Also verfalle ich wieder in Schweigen und lasse ihn essen.
Er atmet einmal tief durch und zittert leicht. Auch ich kann es riechen und es riecht so verdammt gut. Er greift nach dem Besteck und beginnt zu schneiden. Kleine Stücke. Penibel. Die Gabel findet ein Fleischstück – es muss butterzart sein, zerfließt geradezu. Ich ringe den Impuls nieder, aufzuspringen, ihm das Essen aus der Hand zu reißen und es selbst zu verschlingen.
»Wenn ich du wäre, würde ich das Essen genießen...«, knurre ich ihm zu.
Mit traurigem Blick lässt er die Gabel sinken, greift stattdessen nach einer gefalteten Serviette und tupft sich den Mund ab. Nach tiefem Durchatmen schreitet er erneut zur Tat. Nun findet die Gabel seinen Mund.
Wie es wohl schmecken mag?
Er seufzt leicht auf. Ich hasse ihn noch mehr.
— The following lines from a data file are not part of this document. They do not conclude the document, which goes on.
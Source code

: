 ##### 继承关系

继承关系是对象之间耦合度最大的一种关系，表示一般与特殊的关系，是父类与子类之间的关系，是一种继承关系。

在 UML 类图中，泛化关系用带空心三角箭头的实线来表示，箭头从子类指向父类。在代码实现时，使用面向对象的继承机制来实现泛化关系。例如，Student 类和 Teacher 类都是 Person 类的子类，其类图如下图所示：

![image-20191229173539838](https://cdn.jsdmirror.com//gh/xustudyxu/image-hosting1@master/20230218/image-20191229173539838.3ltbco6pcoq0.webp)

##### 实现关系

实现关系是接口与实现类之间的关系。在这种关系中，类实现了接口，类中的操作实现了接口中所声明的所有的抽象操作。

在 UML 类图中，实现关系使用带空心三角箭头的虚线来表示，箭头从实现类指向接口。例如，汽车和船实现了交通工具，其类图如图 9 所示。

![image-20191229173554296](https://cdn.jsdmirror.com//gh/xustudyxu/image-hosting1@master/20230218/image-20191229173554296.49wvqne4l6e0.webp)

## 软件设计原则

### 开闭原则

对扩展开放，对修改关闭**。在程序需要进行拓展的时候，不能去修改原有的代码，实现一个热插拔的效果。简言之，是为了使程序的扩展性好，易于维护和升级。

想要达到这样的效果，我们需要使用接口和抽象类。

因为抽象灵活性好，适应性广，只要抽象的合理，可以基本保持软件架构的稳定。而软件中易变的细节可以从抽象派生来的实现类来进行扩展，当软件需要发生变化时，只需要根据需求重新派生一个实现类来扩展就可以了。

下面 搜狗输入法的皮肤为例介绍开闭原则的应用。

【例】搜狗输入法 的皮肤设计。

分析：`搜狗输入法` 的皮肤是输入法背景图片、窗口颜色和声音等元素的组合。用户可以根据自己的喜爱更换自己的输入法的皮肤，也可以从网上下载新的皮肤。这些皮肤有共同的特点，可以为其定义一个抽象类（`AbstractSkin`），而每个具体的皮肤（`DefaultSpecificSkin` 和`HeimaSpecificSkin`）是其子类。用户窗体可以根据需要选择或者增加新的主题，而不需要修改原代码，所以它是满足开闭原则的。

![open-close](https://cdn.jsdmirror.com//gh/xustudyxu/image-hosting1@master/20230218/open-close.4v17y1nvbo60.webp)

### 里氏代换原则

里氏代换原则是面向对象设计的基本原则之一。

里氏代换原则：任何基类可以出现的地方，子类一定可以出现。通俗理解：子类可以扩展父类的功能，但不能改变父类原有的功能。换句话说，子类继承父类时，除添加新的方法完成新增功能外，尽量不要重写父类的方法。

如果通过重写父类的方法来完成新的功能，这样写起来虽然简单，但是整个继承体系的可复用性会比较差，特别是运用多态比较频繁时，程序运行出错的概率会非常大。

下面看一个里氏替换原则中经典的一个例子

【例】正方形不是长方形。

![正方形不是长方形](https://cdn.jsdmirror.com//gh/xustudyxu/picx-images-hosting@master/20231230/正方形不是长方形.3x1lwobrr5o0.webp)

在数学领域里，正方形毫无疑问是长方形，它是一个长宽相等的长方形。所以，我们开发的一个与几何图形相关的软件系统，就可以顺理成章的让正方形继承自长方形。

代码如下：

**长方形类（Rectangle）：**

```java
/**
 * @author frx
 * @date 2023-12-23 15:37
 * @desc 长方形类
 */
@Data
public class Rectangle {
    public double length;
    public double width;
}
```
Er lässt sich Zeit, isst teilweise mit geschlossenen Augen und langen Kauphasen.
Der Kellner schenkt zwei Mal Wein nach. Wie ein Geist fliegt er durch die Tür, mit immer neuen Kostbarkeiten in den Händen.
Nach einer gefühlten Ewigkeit hat der Mann am Tisch die Hauptspeise aufgegessen. Der Teller vor ihm sieht unbenutzt aus, so gründlich hat er ihn gesäubert, sogar abgeleckt hat er ihn am Ende...
Der Kellner gönnt dem Mann eine weitere Verschnaufpause, in der ein Espresso und ein großes Wasserglas hereingetragen werden.
Wenig später wird die Nachspeise aufgetischt: Grappa-Traubengelee mit Vanillecreme.
Zu meinem Glück lassen mich Süßspeisen kalt, aber dieses Arrangement... Ich hätte es probiert. Durchaus...
Doch meine Hoffnung, er würde mir etwas anbieten oder gar etwas übrig lassen, verflüchtigt sich. Wieder leckt dieser Mann ohne Manieren den Teller ab. Schamlos.
Danach sehe ich ihn das erste Mal an diesem Abend lächeln. Er lehnt sich zurück. Zufrieden reibt er sich über sein mittlerweile prall gefülltes Bäuchlein. Mit der Serviette wischt er sich den Mund ab und lässt sie anschließend achtlos zu Boden fallen.
Er rückt seinen Stuhl nach hinten und steht in aller Seelenruhe auf.
Sofort spannen sich meine Muskeln an. Ich bin direkt in Alarmbereitschaft.
»So! Gut war’s. Ich wär dann so weit«, teilt er mir mit.
Die blauen Murmeln glitzern wieder. Schelmisch.
So sieht ein zufriedener Mann aus, denke ich mir, als ich ihm die Handschellen anlege und in die Todeszelle überführe. Meine Kollegen wurden bereits informiert und erwarten uns. Sie wirken ungeduldig. Das Essen hat sich für ihren Geschmack extrem gezogen. Ohne weitere Zeit zu vergeuden bereiten sie die Exekution vor. Muss ich mir nicht ansehen…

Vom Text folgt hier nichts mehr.